I’m currently completing a graduate degree in International Affairs with a concentration in Cities and Social Justice at The New School in New York, NY, USA. I’m in in Ethiopia this summer as a part of The New School’s International Field Program (IFP), and I'm accompanied by nine other New School graduate students. Over the course of ten weeks, we are all participating in different internships and/or conducting research with community-based organisations and non-governmental organisations in Addis Ababa.

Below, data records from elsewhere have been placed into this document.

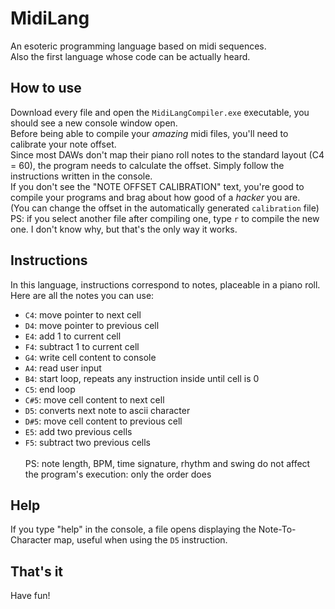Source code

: # MidiLang
An esoteric programming language based on midi sequences.
<br>Also the first language whose code can be actually heard.

## How to use
Download every file and open the `MidiLangCompiler.exe` executable, you should see a new console window open.
<br>Before being able to compile your *amazing* midi files, you'll need to calibrate your note offset.
<br>Since most DAWs don't map their piano roll notes to the standard layout (C4 = 60), the program needs to calculate the offset. Simply follow the instructions written in the console.
<br>If you don't see the "NOTE OFFSET CALIBRATION" text, you're good to compile your programs and brag about how good of a *hacker* you are.
<br>(You can change the offset in the automatically generated `calibration` file)
<br>PS: if you select another file after compiling one, type `r` to compile the new one. I don't know why, but that's the only way it works.

## Instructions
In this language, instructions correspond to notes, placeable in a piano roll.
<br>Here are all the notes you can use:
- `C4`: move pointer to next cell
- `D4`: move pointer to previous cell
- `E4`: add 1 to current cell
- `F4`: subtract 1 to current cell
- `G4`: write cell content to console
- `A4`: read user input
- `B4`: start loop, repeats any instruction inside until cell is 0
- `C5`: end loop
- `C#5`: move cell content to next cell
- `D5`: converts next note to ascii character
- `D#5`: move cell content to previous cell
- `E5`: add two previous cells
- `F5`: subtract two previous cells
<br><br>PS: note length, BPM, time signature, rhythm and swing do not affect the program's execution: only the order does

## Help
If you type "help" in the console, a file opens displaying the Note-To-Character map, useful when using the `D5` instruction.

## That's it
Have fun!
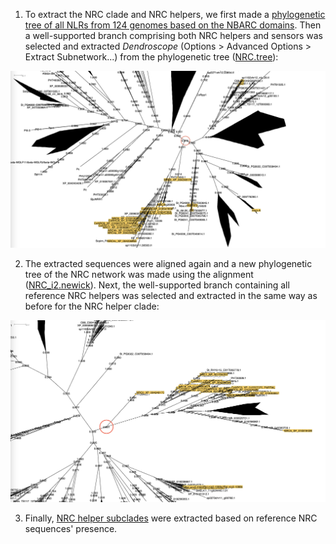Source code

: 1. To extract the NRC clade and NRC helpers, we first made a [phylogenetic tree of all NLRs from 124 genomes based on the NBARC domains](phylogenetics/NBARC_ref_filtered.newick). Then a well-supported branch comprising both NRC helpers and sensors was selected and extracted *Dendroscope* (Options > Advanced Options > Extract Subnetwork...) from the phylogenetic tree ([NRC.tree](phylogenetics/NRC.tree)):

![NBARC_all](extras/NBARC_all.png)

2. The extracted sequences were aligned again and a new phylogenetic tree of the NRC network was made using the alignment ([NRC_i2.newick](phylogenetics/NRC_i2.newick)). Next, the well-supported branch containing all reference NRC helpers was selected and extracted in the same way as before for the NRC helper clade:

![NRC_all](extras/NRC_all.png)

3. Finally, [NRC helper subclades](phylogenetics/clades) were extracted based on reference NRC sequences' presence.
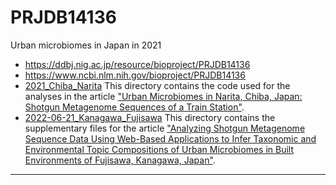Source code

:# PRJDB14136

Urban microbiomes in Japan in 2021
- https://ddbj.nig.ac.jp/resource/bioproject/PRJDB14136
- https://www.ncbi.nlm.nih.gov/bioproject/PRJDB14136
- [2021_Chiba_Narita](https://github.com/haruosuz/bioproject/tree/main/PRJDB14136/2021_Chiba_Narita)
This directory contains the code used for the analyses in the article ["Urban Microbiomes in Narita, Chiba, Japan: Shotgun Metagenome Sequences of a Train Station"](https://pubmed.ncbi.nlm.nih.gov/36515525/).
- [2022-06-21_Kanagawa_Fujisawa]()
This directory contains the supplementary files for the article ["Analyzing Shotgun Metagenome Sequence Data Using Web-Based Applications to Infer Taxonomic and Environmental Topic Compositions of Urban Microbiomes in Built Environments of Fujisawa, Kanagawa, Japan"]().

----------
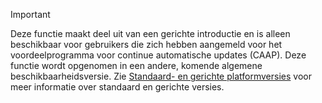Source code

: > [!IMPORTANT]
> Deze functie maakt deel uit van een gerichte introductie en is alleen beschikbaar voor gebruikers die zich hebben aangemeld voor het voordeelprogramma voor continue automatische updates (CAAP). Deze functie wordt opgenomen in een andere, komende algemene beschikbaarheidsversie. Zie [Standaard- en gerichte platformversies](../../fin-and-ops/get-started/public-preview-releases.md) voor meer informatie over standaard en gerichte versies.
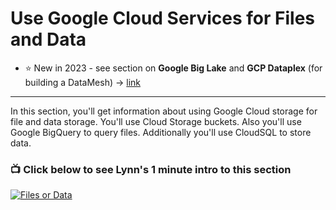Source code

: # Use Google Cloud Services for Files and Data

- :star: New in 2023 - see section on **Google Big Lake** and **GCP Dataplex** (for building a DataMesh) -> [link](https://github.com/lynnlangit/gcp-essentials/tree/master/4_big%20data_and_genomics/4k_BigLake_%26_Dataplex)

---

In this section, you'll get information about using Google Cloud storage for file and data storage.  You'll use Cloud Storage buckets.  Also you'll use Google BigQuery to query files.  Additionally you'll use CloudSQL to store data.

### 📺 Click below to see Lynn's 1 minute intro to this section  
[![Files or Data](http://img.youtube.com/vi/o5EpSQ43myQ/0.jpg)](http://www.youtube.com/watch?v=o5EpSQ43myQ "Intro GCP Services for Files and Data ")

Tell us about the International Field Program at The New School
IFP participants spend the spring semester preparing for their summer program. For Ethiopia, we had a weekly lab focusing on the history and cultural context of Ethiopia as well as a weekly Amharic class. We are continuing our Amharic instruction while we are in Addis Ababa, and a weekly seminar allows us to hear from a variety of guest speakers, each specializing in a different field within Addis. Through seminars and fieldwork, the IFP provides students with a critical context for understanding global issues as well as an opportunity to develop foundational tools for working in diverse communities, conducting research, analyzing policies, and implementing projects in developing countries. The IFP is designed to extend learning beyond the classroom. Students get first-hand field exposure to a multiplicity of perspectives, ideas, and people through an initial in-country orientation, guest speakers, field trips, professional internships, faculty-supervised research projects, and day-to-day interactions.
Smiles at St Yared: Marte meets students from The School of St Yared to hear about how quality education is transforming their lives.
What do you hope to learn from your time at Hope for Children?
Through my internship at Hope for Children, I hope to build upon my previous experience in nonprofit, educational, and administrative settings by learning more about how HFC implements grassroots development as well as service delivery through a variety of their programs in Addis Ababa. I am especially excited to partner with HFC’s self-help groups and their vocational training programs supporting returnee-women populations. I am eager to learn more about how HFC is addressing the various psycho-social needs of returnee populations in conjunction with their vocational training and self-help groups. During the summer education program for HFC youth, I will be helping with English instruction, which will include conversation skills as well as overall academic support. I have really enjoyed meeting some the youth and families who will be participating in this program when they have visited the HFC offices, and I am grateful to have been welcomed so warmly to the HFC team.
What have you learned so far?
I’m continually impressed by the breadth and width of services that HFC is offering throughout Addis Ababa, and I’m hoping my internship will help HFC further integrate their programs as my responsibilities are shared between multiple direct-service projects. As an HFC intern, my ultimate goal is effective collaboration; as I develop my own skills through this experience, my hope is to contribute in meaningful ways, supporting and advancing the work of HFC’s various educational, health, and livelihood initiatives in the area of youth education and anti-human trafficking.